■ WHAT THE TASK ASKS: Output all of the records exactly as written.

Collection entries:

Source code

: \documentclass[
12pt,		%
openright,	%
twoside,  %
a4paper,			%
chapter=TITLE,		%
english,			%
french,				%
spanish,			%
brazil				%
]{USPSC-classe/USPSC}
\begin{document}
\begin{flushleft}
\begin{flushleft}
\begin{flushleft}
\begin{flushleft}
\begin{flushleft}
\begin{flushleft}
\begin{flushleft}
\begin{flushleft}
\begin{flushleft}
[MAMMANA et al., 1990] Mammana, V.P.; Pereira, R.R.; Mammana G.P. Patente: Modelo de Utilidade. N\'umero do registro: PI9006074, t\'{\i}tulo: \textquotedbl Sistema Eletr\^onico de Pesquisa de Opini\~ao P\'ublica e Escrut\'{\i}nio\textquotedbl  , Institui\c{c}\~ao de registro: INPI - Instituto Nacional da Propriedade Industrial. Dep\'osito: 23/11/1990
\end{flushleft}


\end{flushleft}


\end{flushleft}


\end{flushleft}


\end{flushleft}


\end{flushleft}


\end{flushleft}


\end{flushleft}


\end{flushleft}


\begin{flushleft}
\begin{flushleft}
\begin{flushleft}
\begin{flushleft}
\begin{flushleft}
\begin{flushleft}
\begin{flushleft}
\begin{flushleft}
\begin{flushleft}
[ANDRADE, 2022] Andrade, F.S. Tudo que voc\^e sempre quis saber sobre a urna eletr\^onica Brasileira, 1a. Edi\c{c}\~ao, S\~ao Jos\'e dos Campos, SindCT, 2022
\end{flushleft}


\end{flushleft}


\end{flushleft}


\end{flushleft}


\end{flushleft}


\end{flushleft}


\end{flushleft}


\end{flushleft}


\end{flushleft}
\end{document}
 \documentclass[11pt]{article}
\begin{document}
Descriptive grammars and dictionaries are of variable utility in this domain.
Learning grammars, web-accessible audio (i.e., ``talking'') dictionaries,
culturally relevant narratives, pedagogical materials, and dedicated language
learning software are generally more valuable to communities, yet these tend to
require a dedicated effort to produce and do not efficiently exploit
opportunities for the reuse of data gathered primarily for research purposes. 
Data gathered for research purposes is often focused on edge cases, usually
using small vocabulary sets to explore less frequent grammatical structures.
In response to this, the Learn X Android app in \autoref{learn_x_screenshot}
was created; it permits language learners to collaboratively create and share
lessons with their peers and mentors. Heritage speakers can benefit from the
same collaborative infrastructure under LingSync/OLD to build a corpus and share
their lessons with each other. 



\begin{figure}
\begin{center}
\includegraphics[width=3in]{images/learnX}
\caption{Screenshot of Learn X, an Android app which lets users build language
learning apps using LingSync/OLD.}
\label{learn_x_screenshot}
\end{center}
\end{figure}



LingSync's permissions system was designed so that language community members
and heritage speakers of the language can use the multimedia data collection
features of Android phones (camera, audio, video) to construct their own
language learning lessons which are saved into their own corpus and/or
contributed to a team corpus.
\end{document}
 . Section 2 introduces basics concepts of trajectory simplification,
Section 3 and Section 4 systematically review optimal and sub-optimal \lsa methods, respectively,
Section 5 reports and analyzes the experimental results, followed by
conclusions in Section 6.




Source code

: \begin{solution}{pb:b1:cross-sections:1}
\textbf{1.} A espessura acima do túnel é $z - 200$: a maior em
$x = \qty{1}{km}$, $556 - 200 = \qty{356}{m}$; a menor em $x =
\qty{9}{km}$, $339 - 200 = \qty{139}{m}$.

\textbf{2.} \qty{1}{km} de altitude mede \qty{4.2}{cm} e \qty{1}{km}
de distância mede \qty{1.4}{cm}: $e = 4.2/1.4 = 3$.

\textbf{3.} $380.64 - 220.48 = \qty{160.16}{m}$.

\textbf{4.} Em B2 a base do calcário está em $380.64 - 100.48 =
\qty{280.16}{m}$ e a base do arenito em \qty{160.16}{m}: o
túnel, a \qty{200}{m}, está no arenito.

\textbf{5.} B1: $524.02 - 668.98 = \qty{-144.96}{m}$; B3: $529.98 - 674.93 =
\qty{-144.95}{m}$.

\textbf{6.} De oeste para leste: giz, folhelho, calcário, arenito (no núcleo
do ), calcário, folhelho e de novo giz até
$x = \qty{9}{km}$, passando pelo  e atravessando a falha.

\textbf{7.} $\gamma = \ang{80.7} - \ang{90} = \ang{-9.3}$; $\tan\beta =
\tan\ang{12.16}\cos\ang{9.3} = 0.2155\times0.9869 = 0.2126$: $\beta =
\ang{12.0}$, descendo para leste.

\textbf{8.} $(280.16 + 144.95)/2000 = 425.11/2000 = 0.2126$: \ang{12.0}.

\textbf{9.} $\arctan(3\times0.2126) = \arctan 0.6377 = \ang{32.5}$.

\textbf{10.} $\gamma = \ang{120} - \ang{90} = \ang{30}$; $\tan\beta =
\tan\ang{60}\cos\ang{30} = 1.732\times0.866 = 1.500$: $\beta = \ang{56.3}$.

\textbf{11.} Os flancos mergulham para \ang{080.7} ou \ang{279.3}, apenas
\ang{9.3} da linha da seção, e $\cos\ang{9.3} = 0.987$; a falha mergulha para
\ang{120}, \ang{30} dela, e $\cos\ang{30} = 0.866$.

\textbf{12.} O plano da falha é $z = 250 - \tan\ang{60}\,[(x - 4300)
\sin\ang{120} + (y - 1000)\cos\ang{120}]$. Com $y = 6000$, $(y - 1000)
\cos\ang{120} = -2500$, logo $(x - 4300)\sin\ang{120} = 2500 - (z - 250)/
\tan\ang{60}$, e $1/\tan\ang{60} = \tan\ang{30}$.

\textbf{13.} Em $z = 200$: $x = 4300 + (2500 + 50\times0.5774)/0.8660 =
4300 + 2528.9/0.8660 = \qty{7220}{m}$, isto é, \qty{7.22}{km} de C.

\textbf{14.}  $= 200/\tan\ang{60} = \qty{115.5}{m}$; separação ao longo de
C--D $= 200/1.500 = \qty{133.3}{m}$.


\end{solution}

■ WRITTEN REPLY:
Source code

: \documentclass[
12pt,		%
openright,	%
twoside,  %
a4paper,			%
chapter=TITLE,		%
english,			%
french,				%
spanish,			%
brazil				%
]{USPSC-classe/USPSC}
\begin{document}
\begin{flushleft}
\begin{flushleft}
\begin{flushleft}
\begin{flushleft}
\begin{flushleft}
\begin{flushleft}
\begin{flushleft}
\begin{flushleft}
\begin{flushleft}
[MAMMANA et al., 1990] Mammana, V.P.; Pereira, R.R.; Mammana G.P. Patente: Modelo de Utilidade. N\'umero do registro: PI9006074, t\'{\i}tulo: \textquotedbl Sistema Eletr\^onico de Pesquisa de Opini\~ao P\'ublica e Escrut\'{\i}nio\textquotedbl  , Institui\c{c}\~ao de registro: INPI - Instituto Nacional da Propriedade Industrial. Dep\'osito: 23/11/1990
\end{flushleft}


\end{flushleft}


\end{flushleft}


\end{flushleft}


\end{flushleft}


\end{flushleft}


\end{flushleft}


\end{flushleft}


\end{flushleft}


\begin{flushleft}
\begin{flushleft}
\begin{flushleft}
\begin{flushleft}
\begin{flushleft}
\begin{flushleft}
\begin{flushleft}
\begin{flushleft}
\begin{flushleft}
[ANDRADE, 2022] Andrade, F.S. Tudo que voc\^e sempre quis saber sobre a urna eletr\^onica Brasileira, 1a. Edi\c{c}\~ao, S\~ao Jos\'e dos Campos, SindCT, 2022
\end{flushleft}


\end{flushleft}


\end{flushleft}


\end{flushleft}


\end{flushleft}


\end{flushleft}


\end{flushleft}


\end{flushleft}


\end{flushleft}
\end{document}
 \documentclass[11pt]{article}
\begin{document}
Descriptive grammars and dictionaries are of variable utility in this domain.
Learning grammars, web-accessible audio (i.e., ``talking'') dictionaries,
culturally relevant narratives, pedagogical materials, and dedicated language
learning software are generally more valuable to communities, yet these tend to
require a dedicated effort to produce and do not efficiently exploit
opportunities for the reuse of data gathered primarily for research purposes. 
Data gathered for research purposes is often focused on edge cases, usually
using small vocabulary sets to explore less frequent grammatical structures.
In response to this, the Learn X Android app in \autoref{learn_x_screenshot}
was created; it permits language learners to collaboratively create and share
lessons with their peers and mentors. Heritage speakers can benefit from the
same collaborative infrastructure under LingSync/OLD to build a corpus and share
their lessons with each other. 



\begin{figure}
\begin{center}
\includegraphics[width=3in]{images/learnX}
\caption{Screenshot of Learn X, an Android app which lets users build language
learning apps using LingSync/OLD.}
\label{learn_x_screenshot}
\end{center}
\end{figure}



LingSync's permissions system was designed so that language community members
and heritage speakers of the language can use the multimedia data collection
features of Android phones (camera, audio, video) to construct their own
language learning lessons which are saved into their own corpus and/or
contributed to a team corpus.
\end{document}
 . Section 2 introduces basics concepts of trajectory simplification,
Section 3 and Section 4 systematically review optimal and sub-optimal \lsa methods, respectively,
Section 5 reports and analyzes the experimental results, followed by
conclusions in Section 6.




Source code

: \begin{solution}{pb:b1:cross-sections:1}
\textbf{1.} A espessura acima do túnel é $z - 200$: a maior em
$x = \qty{1}{km}$, $556 - 200 = \qty{356}{m}$; a menor em $x =
\qty{9}{km}$, $339 - 200 = \qty{139}{m}$.

\textbf{2.} \qty{1}{km} de altitude mede \qty{4.2}{cm} e \qty{1}{km}
de distância mede \qty{1.4}{cm}: $e = 4.2/1.4 = 3$.

\textbf{3.} $380.64 - 220.48 = \qty{160.16}{m}$.

\textbf{4.} Em B2 a base do calcário está em $380.64 - 100.48 =
\qty{280.16}{m}$ e a base do arenito em \qty{160.16}{m}: o
túnel, a \qty{200}{m}, está no arenito.

\textbf{5.} B1: $524.02 - 668.98 = \qty{-144.96}{m}$; B3: $529.98 - 674.93 =
\qty{-144.95}{m}$.

\textbf{6.} De oeste para leste: giz, folhelho, calcário, arenito (no núcleo
do ), calcário, folhelho e de novo giz até
$x = \qty{9}{km}$, passando pelo  e atravessando a falha.

\textbf{7.} $\gamma = \ang{80.7} - \ang{90} = \ang{-9.3}$; $\tan\beta =
\tan\ang{12.16}\cos\ang{9.3} = 0.2155\times0.9869 = 0.2126$: $\beta =
\ang{12.0}$, descendo para leste.

\textbf{8.} $(280.16 + 144.95)/2000 = 425.11/2000 = 0.2126$: \ang{12.0}.

\textbf{9.} $\arctan(3\times0.2126) = \arctan 0.6377 = \ang{32.5}$.

\textbf{10.} $\gamma = \ang{120} - \ang{90} = \ang{30}$; $\tan\beta =
\tan\ang{60}\cos\ang{30} = 1.732\times0.866 = 1.500$: $\beta = \ang{56.3}$.

\textbf{11.} Os flancos mergulham para \ang{080.7} ou \ang{279.3}, apenas
\ang{9.3} da linha da seção, e $\cos\ang{9.3} = 0.987$; a falha mergulha para
\ang{120}, \ang{30} dela, e $\cos\ang{30} = 0.866$.

\textbf{12.} O plano da falha é $z = 250 - \tan\ang{60}\,[(x - 4300)
\sin\ang{120} + (y - 1000)\cos\ang{120}]$. Com $y = 6000$, $(y - 1000)
\cos\ang{120} = -2500$, logo $(x - 4300)\sin\ang{120} = 2500 - (z - 250)/
\tan\ang{60}$, e $1/\tan\ang{60} = \tan\ang{30}$.

\textbf{13.} Em $z = 200$: $x = 4300 + (2500 + 50\times0.5774)/0.8660 =
4300 + 2528.9/0.8660 = \qty{7220}{m}$, isto é, \qty{7.22}{km} de C.

\textbf{14.}  $= 200/\tan\ang{60} = \qty{115.5}{m}$; separação ao longo de
C--D $= 200/1.500 = \qty{133.3}{m}$.


\end{solution}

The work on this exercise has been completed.